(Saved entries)
»»
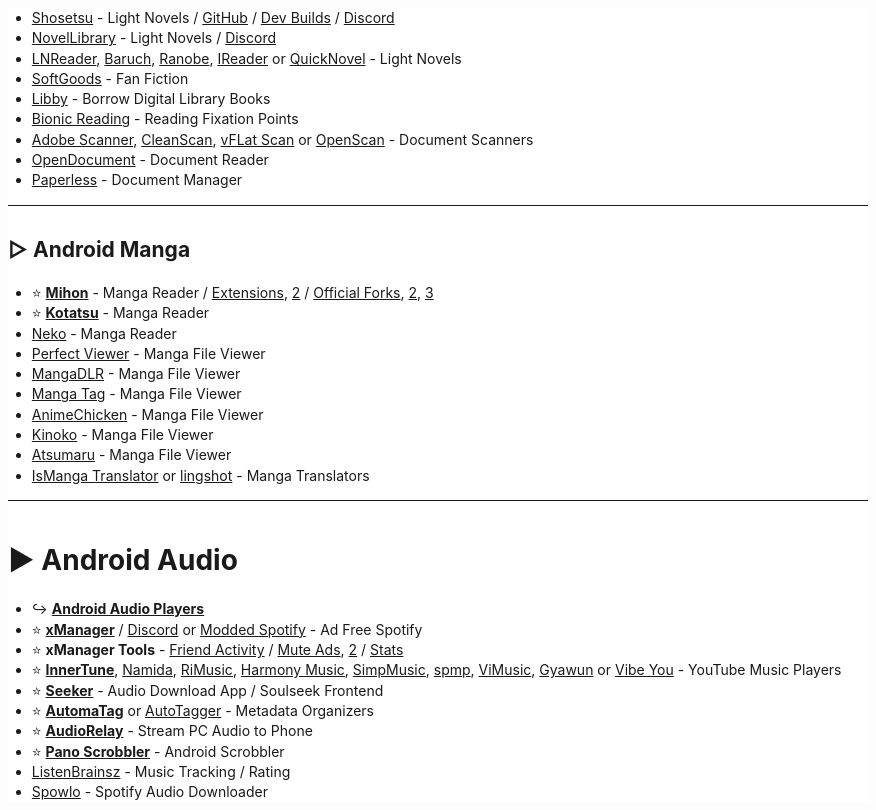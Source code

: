 * [Shosetsu](https://shosetsu.app/) - Light Novels / [GitHub](https://gitlab.com/shosetsuorg/shosetsu) / [Dev Builds](https://github.com/shosetsuorg/shosetsu-preview) / [Discord](https://discord.gg/ttSX7gB) 
* [NovelLibrary](https://github.com/gmathi/NovelLibrary) - Light Novels / [Discord](https://discord.gg/qFZX4vdEdF)
* [LNReader](https://github.com/LNReader/lnreader), [Baruch](https://github.com/adreeeyan/baruch), [Ranobe](https://github.com/ranobe-org/ranobe), [IReader](https://github.com/IReaderorg/IReader) or [QuickNovel](https://apt.izzysoft.de/fdroid/index/apk/com.lagradost.quicknovel) - Light Novels
* [SoftGoods](https://softgoods.app/) - Fan Fiction
* [Libby](https://apps.apple.com/us/app/libby-by-overdrive/id1076402606) - Borrow Digital Library Books
* [Bionic Reading](https://play.google.com/store/apps/details?id=com.bionic_reading_app) - Reading Fixation Points
* [Adobe Scanner](https://www.adobe.com/acrobat/mobile/scanner-app.html), [CleanScan](https://github.com/clean-apps/CleanSCAN), [vFLat Scan](https://play.google.com/store/apps/details?id=com.voyagerx.scanner) or [OpenScan](https://github.com/ethereal-developers/OpenScan) - Document Scanners
* [OpenDocument](https://opendocument.app/) - Document Reader
* [Paperless](https://github.com/astubenbord/paperless-mobile) - Document Manager

***

## ▷ Android Manga

* ⭐ **[Mihon](https://mihon.app/)** - Manga Reader / [Extensions](https://keiyoushi.github.io/extensions/), [2](https://discord.gg/3FbCpdKbdY) / [Official Forks](https://mihon.app/forks/), [2](https://github.com/null2264/yokai), [3](https://github.com/nekomangaorg/Neko)
* ⭐ **[Kotatsu](https://kotatsu.app/)** - Manga Reader
* [Neko](https://github.com/nekomangaorg/Neko) - Manga Reader
* [Perfect Viewer](https://rentry.co/FMHYBase64#perfect-viewer) - Manga File Viewer
* [MangaDLR](https://bitbucket.org/cylonu87/mangadlr/downloads/) - Manga File Viewer
* [Manga Tag](https://www.mangatag.com/) - Manga File Viewer
* [AnimeChicken](https://animechicken.app/) - Manga File Viewer
* [Kinoko](https://github.com/gsioteam/kinoko) - Manga File Viewer
* [Atsumaru](https://github.com/TheUndo/Atsumaru) - Manga File Viewer
* [IsManga Translator](https://ismanga.com/) or [lingshot](https://github.com/CharlesMoreira1/lingshot) - Manga Translators

***

# ► Android Audio

* ↪️ **[Android Audio Players](https://www.reddit.com/r/FREEMEDIAHECKYEAH/wiki/storage#wiki_android_audio_players)**
* ⭐ **[xManager](https://www.xmanagerapp.com/)** / [Discord](https://discord.com/invite/dnpKn5Wufm) or [Modded Spotify](https://rentry.co/FMHYBase64#modded-spotify-apk) - Ad Free Spotify
* ⭐ **xManager Tools** - [Friend Activity](https://spotivity.me/) / [Mute Ads](https://play.google.com/store/apps/details?id=live.teekamsuthar.mutify), [2](https://github.com/aghontpi/ad-silence) / [Stats](https://stats.fm/)
* ⭐ **[InnerTune](https://github.com/z-huang/InnerTune)**, [Namida](https://github.com/namidaco/namida), [RiMusic](https://github.com/fast4x/RiMusic), [Harmony Music](https://github.com/anandnet/Harmony-Music), [SimpMusic](https://simpmusic.tech/), [spmp](https://github.com/toasterofbread/spmp), [ViMusic](https://github.com/25huizengek1/ViTune), [Gyawun](https://jhelumcorp.github.io/) or [Vibe You](https://github.com/SuhasDissa/VibeYou) - YouTube Music Players
* ⭐ **[Seeker](https://play.google.com/store/apps/details?id=com.companyname.andriodapp1)** - Audio Download App / Soulseek Frontend
* ⭐ **[AutomaTag](http://automatag.com/)** or [AutoTagger](https://autotagger.ru/) - Metadata Organizers
* ⭐ **[AudioRelay](https://audiorelay.net/)** - Stream PC Audio to Phone
* ⭐ **[Pano Scrobbler](https://github.com/kawaiiDango/pano-scrobbler)** - Android Scrobbler
* [ListenBrainsz](https://github.com/metabrainz/listenbrainz-android) - Music Tracking / Rating
* [Spowlo](https://github.com/BobbyESP/Spowlo/) - Spotify Audio Downloader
««
Every line above from the line with "Digital Library Books" to the line with "Reading Fixation Points", both included, must be reproduced exactly, and no other line may appear.

* [Libby](https://apps.apple.com/us/app/libby-by-overdrive/id1076402606) - Borrow Digital Library Books
* [Bionic Reading](https://play.google.com/store/apps/details?id=com.bionic_reading_app) - Reading Fixation Points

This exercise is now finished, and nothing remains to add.